Problem description
When the word "very" shows up in a line of the data below, copy that whole line.

Data supplied

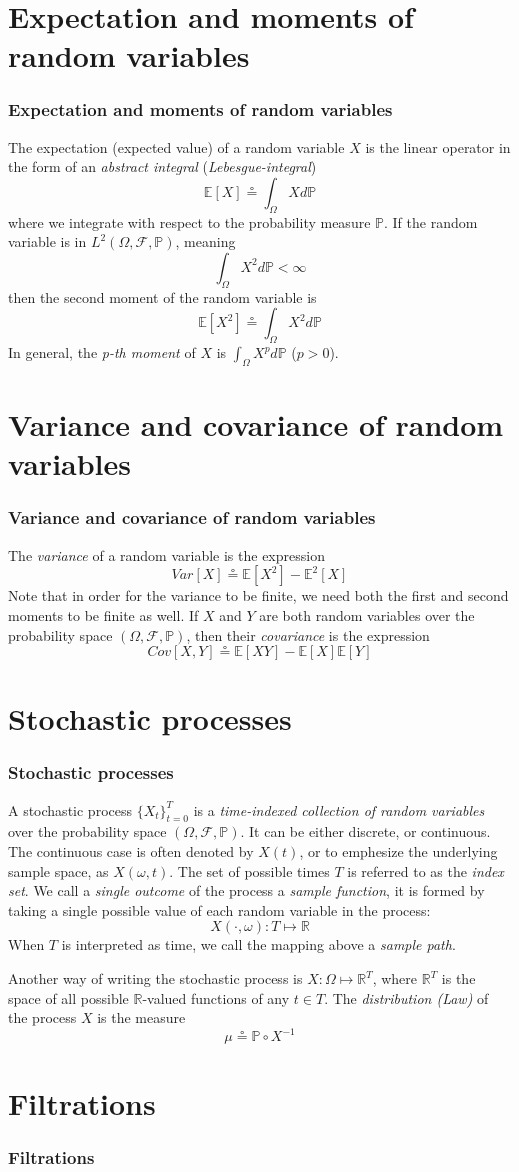 \documentclass[xcolor=dvipsnames]{beamer}
\begin{document}
\section{Expectation and moments of random variables}
\begin{frame}
\frametitle{Expectation and moments of random variables}
The expectation (expected value) of a random variable $X$ is the linear operator in the form of an \emph{abstract integral} (\emph{Lebesgue-integral})
\[
	\mathbb{E}[X] \circeq \int_{\Omega}{Xd\mathbb{P}}
\]
where we integrate with respect to the probability measure $\mathbb{P}$.
If the random variable is in $L^2(\Omega, \mathcal{F}, \mathbb{P})$, meaning
\[
	\int_{\Omega}{X^2d\mathbb{P}} < \infty
\]
then the second moment of the random variable is
\[
	\mathbb{E}[X^2] \circeq \int_{\Omega}{X^2d\mathbb{P}}
\]
In general, the \emph{p-th moment} of $X$ is $\int_{\Omega}{X^pd\mathbb{P}}$ ($p>0$).
\end{frame}
\section{Variance and covariance of random variables}
\begin{frame}
\frametitle{Variance and covariance of random variables}
The \emph{variance} of a random variable is the expression
\[
	Var[X] \circeq \mathbb{E}[X^2] - \mathbb{E}^2[X]
\]
Note that in order for the variance to be finite, we need both the first and second moments to be finite as well. If $X$ and $Y$ are both random variables over the probability space $(\Omega, \mathcal{F}, \mathbb{P})$, then their \emph{covariance} is the expression
\[
	Cov[X,Y] \circeq \mathbb{E}[XY] - \mathbb{E}[X]\mathbb{E}[Y]
\]
\end{frame}
\section{Stochastic processes}
\begin{frame}
\frametitle{Stochastic processes}
A stochastic process $\{X_t\}_{t=0}^{T}$ is a \emph{time-indexed collection of random variables} over the probability space $(\Omega, \mathcal{F}, \mathbb{P})$. It can be either discrete, or continuous. The continuous case is often denoted by $X(t)$, or to emphesize the underlying sample space, as $X(\omega, t)$. The set of possible times $T$ is referred to as the \emph{index set}. We call a \emph{single outcome} of the process a \emph{sample function}, it is formed by taking a single possible value of each random variable in the process:
\[
	X(\cdot, \omega) : T \mapsto \mathbb{R}
\]
When $T$ is interpreted as time, we call the mapping above a \emph{sample path}.
\end{frame}
\begin{frame}
Another way of writing the stochastic process is $X : \Omega \mapsto \mathbb{R}^T$, where $\mathbb{R}^T$ is the space of all possible $\mathbb{R}$-valued functions of any $t \in T$. The \emph{distribution (Law)} of the process $X$ is the measure
\[
	\mu \circeq \mathbb{P} \circ X^{-1}
\]
\end{frame}
\section{Filtrations}
\begin{frame}
\frametitle{Filtrations}
\end{frame}
\end{document}
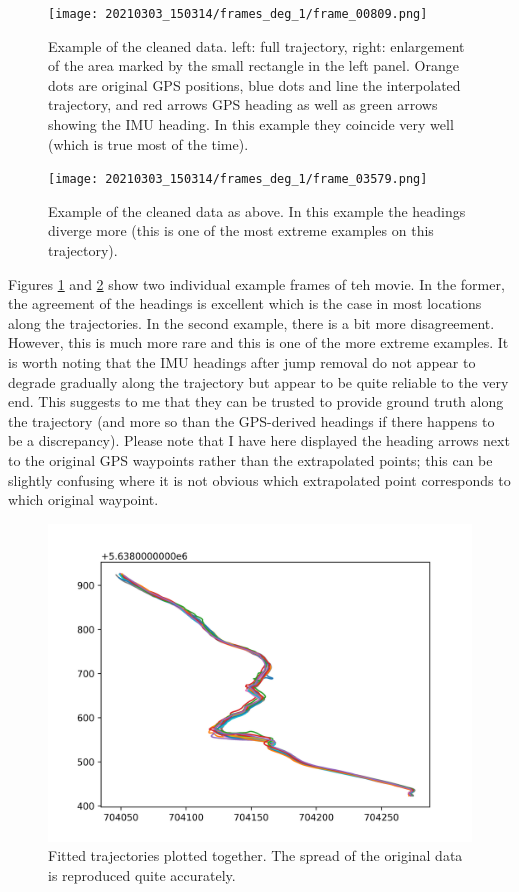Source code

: \documentclass[a4]{article}
\begin{document}
\begin{figure}
  \texttt{[image: 20210303\_150314/frames\_deg\_1/frame\_00809.png]}
  \caption{\label{fig:frameEx1} Example of the cleaned data. left:
    full trajectory, right: enlargement of the area marked by the
    small rectangle in the left panel. Orange dots are original GPS
    positions, blue dots and line the interpolated trajectory, and red
    arrows GPS heading as well as green arrows showing the IMU
    heading. In this example they coincide very well (which is true
    most of the time).}
\end{figure}

\begin{figure}
  \texttt{[image: 20210303\_150314/frames\_deg\_1/frame\_03579.png]}
  \caption{\label{fig:frameEx2} Example of the cleaned data as
    above. In this example the headings diverge more (this is one of
    the most extreme examples on this trajectory).}
\end{figure}

Figures \ref{fig:frameEx1} and \ref{fig:frameEx2} show two individual
example frames of teh movie. In the former, the agreement of the headings is
excellent which is the case in most locations along the
trajectories. In the second example, there is a bit more
disagreement. However, this is much more rare and this is one of the
more extreme examples. It is worth noting that the IMU headings
after jump removal do not appear to degrade gradually along the
trajectory but appear to be quite reliable to the very end. This
suggests to me that they can be trusted to provide ground truth
along the trajectory (and more so than the GPS-derived headings
if there happens to be a discrepancy). Please note that I have here
displayed the heading arrows next to the original GPS waypoints
rather than the extrapolated points; this can be slightly confusing
where it is not obvious which extrapolated point corresponds to
which original waypoint.

\begin{figure}
  \includegraphics[width=\textwidth]{figures/fitted_trajectories_onepanel.png}
  \caption{\label{fig:fittedTraj1} Fitted trajectories plotted
    together. The spread of the original data is reproduced quite
    accurately.
    }
\end{figure}
\end{document}
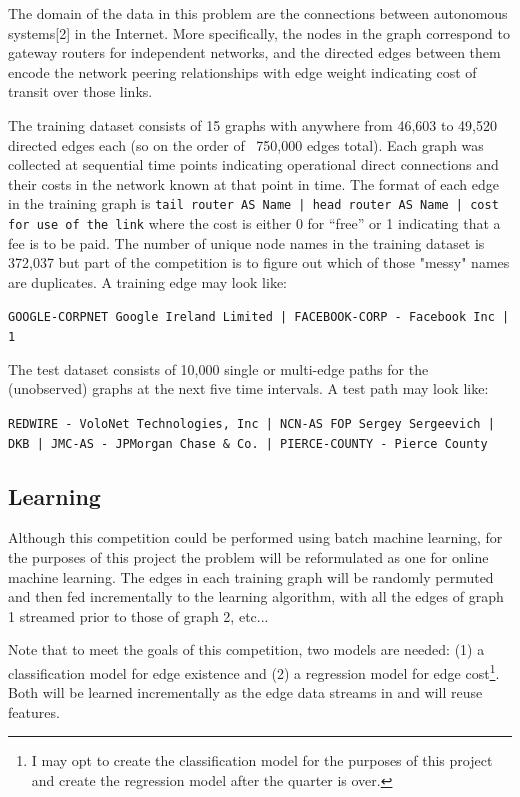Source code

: \documentclass{article} %
\begin{document}
The domain of the data in this problem are the connections between
autonomous systems[2] in the Internet.  More specifically, the nodes in the
graph correspond to gateway routers for independent networks, and the directed
edges between them encode the network peering relationships with edge weight indicating cost of
transit over those links.

The training dataset consists of 15 graphs with anywhere from 46,603 to 49,520 directed edges each (so on the
order of ~750,000 edges total).  Each graph was collected at sequential time
points indicating operational direct connections and their costs in the
network known at that point in time.  The format of each edge in the
training graph is \texttt{tail router AS Name | head router AS
  Name | cost for use of the link} where the cost is either 0 for ``free'' or 1
indicating that a fee is to be paid.  The number of unique node names in the
training dataset is 372,037 but part of the competition is to figure out
which of those "messy" names are duplicates.  A training edge may look like:

\texttt{{\small GOOGLE-CORPNET Google Ireland Limited | FACEBOOK-CORP - Facebook Inc | 1}}

The test dataset consists of 10,000 single or multi-edge paths for the (unobserved)
graphs at the next five time intervals.  A test path may look like:

\texttt{{\small REDWIRE - VoloNet Technologies, Inc | NCN-AS FOP Sergey Sergeevich | DKB | JMC-AS - JPMorgan Chase \& Co. | PIERCE-COUNTY - Pierce County}}

\subsection{Learning}

Although this competition could be performed using batch machine learning,
for the purposes of this project the problem will be reformulated as one for
online machine learning.  The edges in each training graph will be randomly
permuted and then fed incrementally to the learning algorithm, with all the
edges of graph 1 streamed prior to those of graph 2, etc...

Note that to meet the goals of this competition, two models are needed: (1)
a classification model for edge existence and (2) a regression model for
edge cost\footnote{I may opt to create the classification model for the
  purposes of this project and create the regression model after the quarter
is over.}.  Both will be learned incrementally as the edge data streams in
and will reuse features.
\end{document}

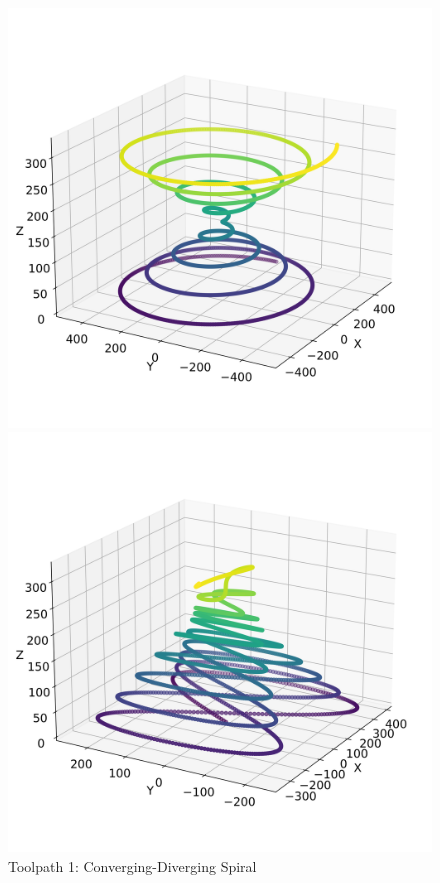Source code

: \begin{figure}[H]%
	\centering
	\begin{minipage}{0.5\textwidth}
		\includegraphics[width=\textwidth]{figures/path1.png}
		\caption{Toolpath 1: Converging-Diverging Spiral}
		\label{path1}
	\end{minipage}\hfill
	\begin{minipage}{0.5\textwidth}
		\includegraphics[width=\textwidth]{figures/path2.png}

\end{minipage}
\end{figure}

Written response
    heading. In this example they coincide very well (which is true
trajectory but appear to be quite reliable to the very end. This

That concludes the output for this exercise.